The shorter and more rapid Graphyte Flow process even yields a superior CGI quality – virtually free of adverse carbides. As featured in Figure 6, only very small and harmless carbides are detected in the microstructure. This makes the material less brittle and more elastic, facilitating machining and reducing wear and tear on machining tools.
Above: Figure 6
Machining of castings manufactured using Graphyte Flow is considerably easier than machining of second generation material. High inoculation effect in the reaction chamber is believed to contribute to the absence of hard primary carbides that are detrimental to tool life. Results of a study of machining properties of grade Graphyte 350, recently carried out, indicate that when pearlite/ferrite ratio is kept close to 1:4 or below, the machining properties are even better then for reference grey iron material usually used for manufacturing cylinder blocks.
Automotive cylinder blocks are preferably manufactured in Graphyte 450 or Graphyte 500 containing considerably larger amounts of pearlite. The study has also concluded, as expected, that an increase of pearlite content in the material matrix leads to a decrease in tool life when machining grades 450 and 500. However, Graphyte 350 is a very suitable material for applications such as bedplates, cylinder heads and blocks for large marine and stationary diesel engines, exhaust manifolds, brackets and couplings, ingot molds and much more. It is a high strength, high ductility and high thermal conductivity CGI material with outstanding machinability.
Designers do not need to choose between ISO 16112/JV/300 and ISO16112/JV/350. They simply select Graphyte 350. Tensile strength testing of Graphyte 350 during the machining study revealed the following mechanical properties; tensile strength > 350MPa, 0.2% proof strength 300MPa, elongation 3.8%. The graphite morphology investigation showed 85% CGI and 15% nodularity. The microstructure contained 20% pearlite. No primary carbides have been detected in the microstructure.
Graphyte Flow into the future
The engine producing industry today especially the automotive industry is strongly driven by optimising costs of different components and systems in an engine. It is of a great importance for all the responsible suppliers, developers, designers and end users to engage in cost management activities.

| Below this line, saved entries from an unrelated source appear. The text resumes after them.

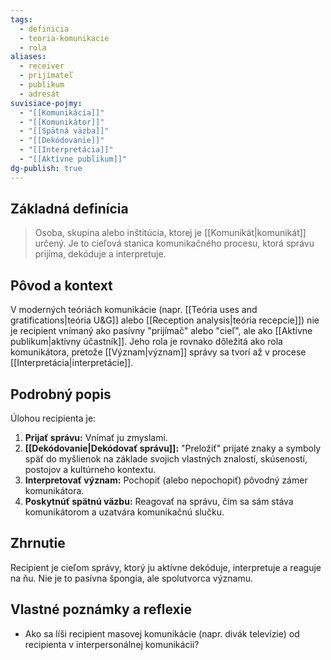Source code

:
 ```yaml
---
tags:
  - definicia
  - teoria-komunikacie
  - rola
aliases:
  - receiver
  - prijímateľ
  - publikum
  - adresát
suvisiace-pojmy:
  - "[[Komunikácia]]"
  - "[[Komunikátor]]"
  - "[[Spätná väzba]]"
  - "[[Dekódovanie]]"
  - "[[Interpretácia]]"
  - "[[Aktívne publikum]]"
dg-publish: true
---
```

## Základná definícia

> Osoba, skupina alebo inštitúcia, ktorej je [[Komunikát|komunikát]] určený. Je to cieľová stanica komunikačného procesu, ktorá správu prijíma, dekóduje a interpretuje.

## Pôvod a kontext

V moderných teóriách komunikácie (napr. [[Teória uses and gratifications|teória U&G]] alebo [[Reception analysis|teória recepcie]]) nie je recipient vnímaný ako pasívny "prijímač" alebo "cieľ", ale ako [[Aktívne publikum|aktívny účastník]]. Jeho rola je rovnako dôležitá ako rola komunikátora, pretože [[Význam|význam]] správy sa tvorí až v procese [[Interpretácia|interpretácie]].

## Podrobný popis

Úlohou recipienta je:
1.  **Prijať správu:** Vnímať ju zmyslami.
2.  **[[Dekódovanie|Dekódovať správu]]:** "Preložiť" prijaté znaky a symboly späť do myšlienok na základe svojich vlastných znalostí, skúseností, postojov a kultúrneho kontextu.
3.  **Interpretovať význam:** Pochopiť (alebo nepochopiť) pôvodný zámer komunikátora.
4.  **Poskytnúť spätnú väzbu:** Reagovať na správu, čím sa sám stáva komunikátorom a uzatvára komunikačnú slučku.

## Zhrnutie

Recipient je cieľom správy, ktorý ju aktívne dekóduje, interpretuje a reaguje na ňu. Nie je to pasívna špongia, ale spolutvorca významu.

## Vlastné poznámky a reflexie

* Ako sa líši recipient masovej komunikácie (napr. divák televízie) od recipienta v interpersonálnej komunikácii?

So far the CGI has been used when replacing grey iron in different applications. The driver for such a material change is the performance requirements on the component. Inevitably, it leads to an overall manufacturing cost increase due to the material cost, process cost and of course, machining cost. It is often forgotten that CGI should be used to replace nodular iron in some components. Designers usually prescribe nodular iron for applications even in components there the usage of the CGI would be a preferable choice. This nodular iron-CGI replacement is potentially a great cost saver. It is seldom pointed out that machining of the CGI is actually somewhat easier than the machining of the nodular iron of comparable grades.

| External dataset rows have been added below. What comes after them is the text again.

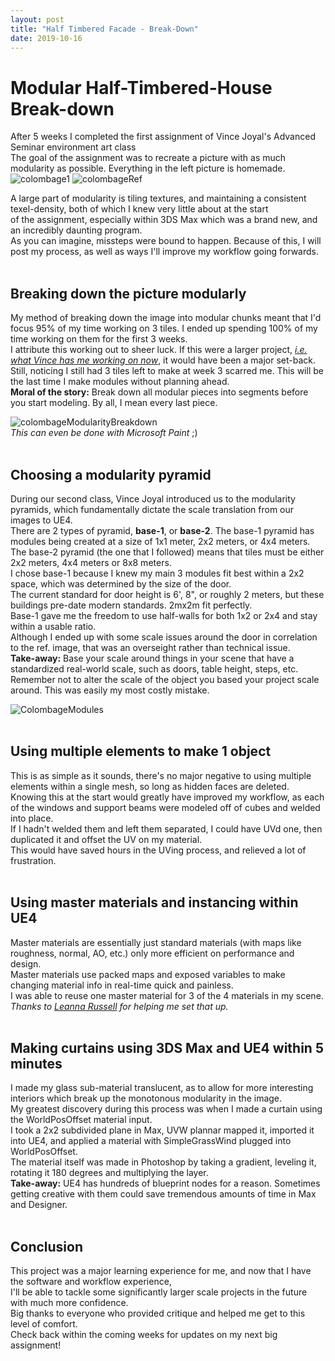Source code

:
 ```yaml
---
layout: post
title: "Half Timbered Facade - Break-Down"
date: 2019-10-16
---
```


Modular Half-Timbered-House Break-down
===============

After 5 weeks I completed the first assignment of Vince Joyal's Advanced Seminar environment art class<br/>
The goal of the assignment was to recreate a picture with as much modularity as possible. Everything in the left picture is homemade. <br/>
![colombage1](https://i.imgur.com/t4lATKD.png)
![colombageRef](https://i.imgur.com/68jCq9E.jpg)<br/>

A large part of modularity is tiling textures, and maintaining a consistent texel-density, both of which I knew very little about at the start<br/>
of the assignment, especially within 3DS Max which was a brand new, and an incredibly daunting program.<br/>
As you can imagine, missteps were bound to happen. Because of this, I will post my process, as well as ways I'll improve my workflow going forwards. <br/>
<br/>

## Breaking down the picture modularly <br/>
My method of breaking down the image into modular chunks meant that I'd focus 95% of my time working on 3 tiles. I ended up spending 100% of my time working on them for the first 3 weeks.<br/>
I attribute this working out to sheer luck. If this were a larger project, *[i.e. what Vince has me working on now](http://alexmannion.me/blog/2019/10/17/darkagesblockout)*, it would have been a major set-back.<br/>
Still, noticing I still had 3 tiles left to make at week 3 scarred me. This will be the last time I make modules without planning ahead.<br/>
**Moral of the story:** Break down all modular pieces into segments before you start modeling. By all, I mean every last piece. <br/>

![colombageModularityBreakdown](https://i.imgur.com/8CSyv1M.jpg)<br/>
*This can even be done with Microsoft Paint* ;)<br/>
<br/>

## Choosing a modularity pyramid <br/>
During our second class, Vince Joyal introduced us to the modularity pyramids, which fundamentally dictate the scale translation from our images to UE4.<br/>
There are 2 types of pyramid, **base-1**, or **base-2**. The base-1 pyramid has modules being created at a size of 1x1 meter, 2x2 meters, or 4x4 meters. <br/>
The base-2 pyramid (the one that I followed) means that tiles must be either 2x2 meters, 4x4 meters or 8x8 meters.<br/>
I chose base-1 because I knew my main 3 modules fit best within a 2x2 space, which was determined by the size of the door.<br/>
The current standard for door height is 6', 8", or roughly 2 meters, but these buildings pre-date modern standards. 2mx2m fit perfectly.<br/>
Base-1 gave me the freedom to use half-walls for both 1x2 or 2x4 and stay within a usable ratio. <br/>
Although I ended up with some scale issues around the door in correlation to the ref. image, that was an overseight rather than technical issue.<br/>
**Take-away:** Base your scale around things in your scene that have a standardized real-world scale, such as doors, table height, steps, etc. <br/>
Remember not to alter the scale of the object you based your project scale around. This was easily my most costly mistake.<br/> 

![ColombageModules](https://i.imgur.com/ChFjKBe.png)<br/>
<br/>

## Using multiple elements to make 1 object <br/>
This is as simple as it sounds, there's no major negative to using multiple elements within a single mesh, so long as hidden faces are deleted. <br/>
Knowing this at the start would greatly have improved my workflow, as each of the windows and support beams were modeled off of cubes and welded into place.<br/>
If I hadn't welded them and left them separated, I could have UVd one, then duplicated it and offset the UV on my material.<br/>
This would have saved hours in the UVing process, and relieved a lot of frustration.<br/>
<br/>


## Using master materials and instancing within UE4 <br/>
Master materials are essentially just standard materials (with maps like roughness, normal, AO, etc.) only more efficient on performance and design.<br/>
Master materials use packed maps and exposed variables to make changing material info in real-time quick and painless. <br/>
I was able to reuse one master material for 3 of the 4 materials in my scene.<br/>
*Thanks to [Leanna Russell](https://www.artstation.com/leannarussell) for helping me set that up.* <br/>
<br/>

## Making curtains using 3DS Max and UE4 within 5 minutes <br/>
I made my glass sub-material translucent, as to allow for more interesting interiors which break up the monotonous modularity in the image.<br/>
My greatest discovery during this process was when I made a curtain using the WorldPosOffset material input.<br/>
I took a 2x2 subdivided plane in Max, UVW plannar mapped it, imported it into UE4, and applied a material with SimpleGrassWind plugged into WorldPosOffset. <br/>
The material itself was made in Photoshop by taking a gradient, leveling it, rotating it 180 degrees and multiplying the layer. <br/>
**Take-away:** UE4 has hundreds of blueprint nodes for a reason. Sometimes getting creative with them could save tremendous amounts of time in Max and Designer.<br/>
<br/>

## Conclusion <br/>
This project was a major learning experience for me, and now that I have the software and workflow experience,<br/>
I'll be able to tackle some significantly larger scale projects in the future with much more confidence. <br/>
Big thanks to everyone who provided critique and helped me get to this level of comfort.<br/>
Check back within the coming weeks for updates on my next big assignment!<br/>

Novacast possesses 25 years of experience of advanced solutions for the lean foundry metallurgical process control and of material selection. Graphyte Flow has proven having great capabilities in employing cost saving activities. As an example of a project to replace nodular iron by Graphyte 350 in an engine component is the application of Graphyte Flow for mass production of bedplates in horizontally split molds. $120 per ton of good castings was saved.
In conclusion, the third generation CGI process Graphyte Flow features fewer variables, lower direct costs, reduced environmental impact, and improved material properties compared to the earlier generations. Graphyte Flow is a reliable mass production process suitable for casting a large diversity of components.